The California First District Appellate Court agreed volunteers can be exempt from certain wage laws. But justices said Judge Schulman used the wrong standard to decide whether these rehab participants qualified as employees.

Justice Gordon Burns wrote the panel’s opinion, filed Jan. 6; Justices Mark Simons and Danny Chou concurred.

Justin Spilman, Teresea Chase and Jacob Tyler said they were in the Salvation Army’s adult rehab program at least once from 2015 through 2020. Spilman and Chase said they chose the program as a form of probation to avoid criminal incarceration.

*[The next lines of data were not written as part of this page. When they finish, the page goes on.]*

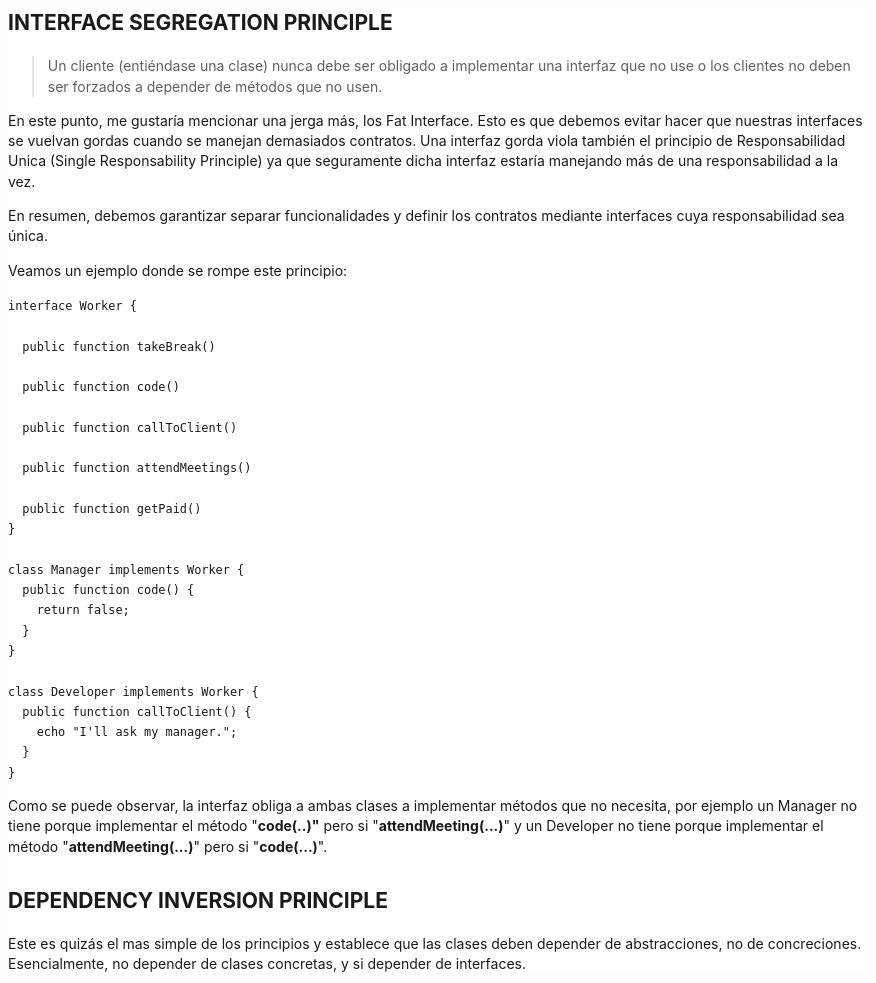 ## INTERFACE SEGREGATION PRINCIPLE

> Un cliente (entiéndase una clase) nunca debe ser obligado a implementar una interfaz que no use o los clientes no deben ser forzados a depender de métodos que no usen.

En este punto, me gustaría mencionar una jerga más, los Fat Interface. Esto es que debemos evitar hacer que nuestras interfaces se vuelvan gordas cuando se manejan demasiados contratos. Una interfaz gorda viola también el principio de Responsabilidad Unica (Single Responsability Principle) ya que seguramente dicha interfaz estaría manejando más de una responsabilidad a la vez.

En resumen, debemos garantizar separar funcionalidades y definir los contratos mediante interfaces cuya responsabilidad sea única.

Veamos un ejemplo donde se rompe este principio:

```
interface Worker {
 
  public function takeBreak()
 
  public function code()
 
  public function callToClient()
 
  public function attendMeetings()
 
  public function getPaid()
}

class Manager implements Worker {
  public function code() {
    return false;
  }
}

class Developer implements Worker {
  public function callToClient() {
    echo "I'll ask my manager.";
  }
}
```

Como se puede observar, la interfaz obliga a ambas clases a implementar métodos que no necesita, por ejemplo un Manager no tiene porque implementar el método "**code(..)"** pero si "**attendMeeting(...)**" y un Developer no tiene porque implementar el método "**attendMeeting(...)**" pero si "**code(...)**".

## DEPENDENCY INVERSION PRINCIPLE

Este es quizás el mas simple de los principios y establece que las clases deben depender de abstracciones, no de concreciones. Esencialmente, no depender de clases concretas, y si depender de interfaces.
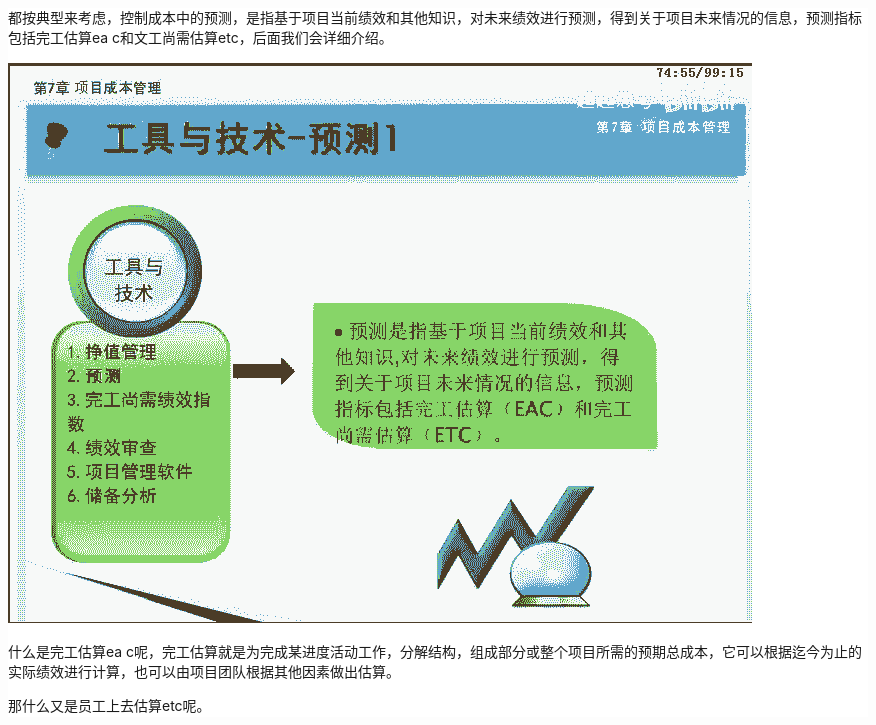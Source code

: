 
都按典型来考虑，控制成本中的预测，是指基于项目当前绩效和其他知识，对未来绩效进行预测，得到关于项目未来情况的信息，预测指标包括完工估算ea c和文工尚需估算etc，后面我们会详细介绍。



![](img/5b36231ae4acebfc23c9a8ef4879fb97_159.png)

什么是完工估算ea c呢，完工估算就是为完成某进度活动工作，分解结构，组成部分或整个项目所需的预期总成本，它可以根据迄今为止的实际绩效进行计算，也可以由项目团队根据其他因素做出估算。

那什么又是员工上去估算etc呢。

The Salvation Army said in addition to rehab — which includes church services, Bible study and 12-step meetings — participants are housed in dorms, fed three times a day and given clothing and gratuities, such as small amounts of cash and canteen cards redeemable at the rehab center.

Participants also must perform “work therapy” in the warehouse or thrift store. While the parties dispute whether that requirement frames 40 hours per week as the minimum or maximum, the plaintiffs all claim they worked more than that amount.

In granting summary judgment to Salvation Army, Burns wrote, Judge Schulman cited the general California law rule that “unpaid workers who voluntarily perform services without any express or implied agreement for remuneration are not employees,” adding “the employment relationship under California law is fundamentally contractual, and … an expectation of compensation is essential to such a relationship, such that voluntary unpaid workers are not employees.”

Burns further noted Schulman decided the workers were voluntarily in the program and therefore not employees and reached that conclusion without ruling “on most of the evidentiary objections” or factual disputes, finding them immaterial.

“Traditional volunteers do not have a common law master-servant relationship with the nonprofit organization to which they contribute their labor,” Burns wrote, meaning they aren’t “engaged” in formal work. But another aspect of California Wage Law prevents employers from permitting unlawful work “by acquiescence” or “failing to hinder,” he said, a clause specifically “intended to cover ‘irregular working arrangements’ that might otherwise circumvent the labor laws — for example, employers who sought to evade child labor laws by using such labor without formally hiring the children.”

While noting an overly broad reading could “make all nonprofit volunteers employees,” Burns wrote, the panel agreed “wage orders could not have been intended to categorically eliminate volunteer work in California, which would cripple the ability of many humanitarian, charitable, and other nonprofit organizations to carry out their important missions.”

The prevailing precedent for deciding the question of volunteer or independent contractor comes from a 2018 California Supreme Court opinion, Dynamex Operations West v. Superior Court. Taking a similar approach, Burns said, helps distinguish between volunteers and nonprofit agency employees while allowing a court to prevent a company from evading wage order provisions.

An agency, the panel said, “must establish that the worker freely agreed to work for the nonprofit to obtain a personal or charitable benefit, rather than for compensation, and overall, the nonprofit organization’s use of the volunteer labor is not a subterfuge to evade the wage laws.”

This analysis should include considering whether any benefits extended to a volunteer are contingent on performance and the duration of the volunteer relationship. The panel said nonprofit agencies aren’t being coercive by providing an opportunity to enroll in a court-approved program as part of criminal proceedings but would have to show “work therapy” has a rehabilitative purpose and isn’t just a means of sourcing labor outside of hiring staff.

Burns said Judge Schulman didn’t acknowledge how “the Labor Code’s protections for employees go well beyond those afforded by a traditional contractual relationship” and said he should have a chance, on remand, to apply the panel’s analysis framework to the plaintiffs’ allegations and determine if any of the factual disputes not considered on the first pass preclude summary judgment.

The plaintiffs are represented by the firms of Rose Bien Galvan & Grunfeld and Rukin Hyland & Riggin.

The Salvation Army is represented by the firm of Littler Mendelson.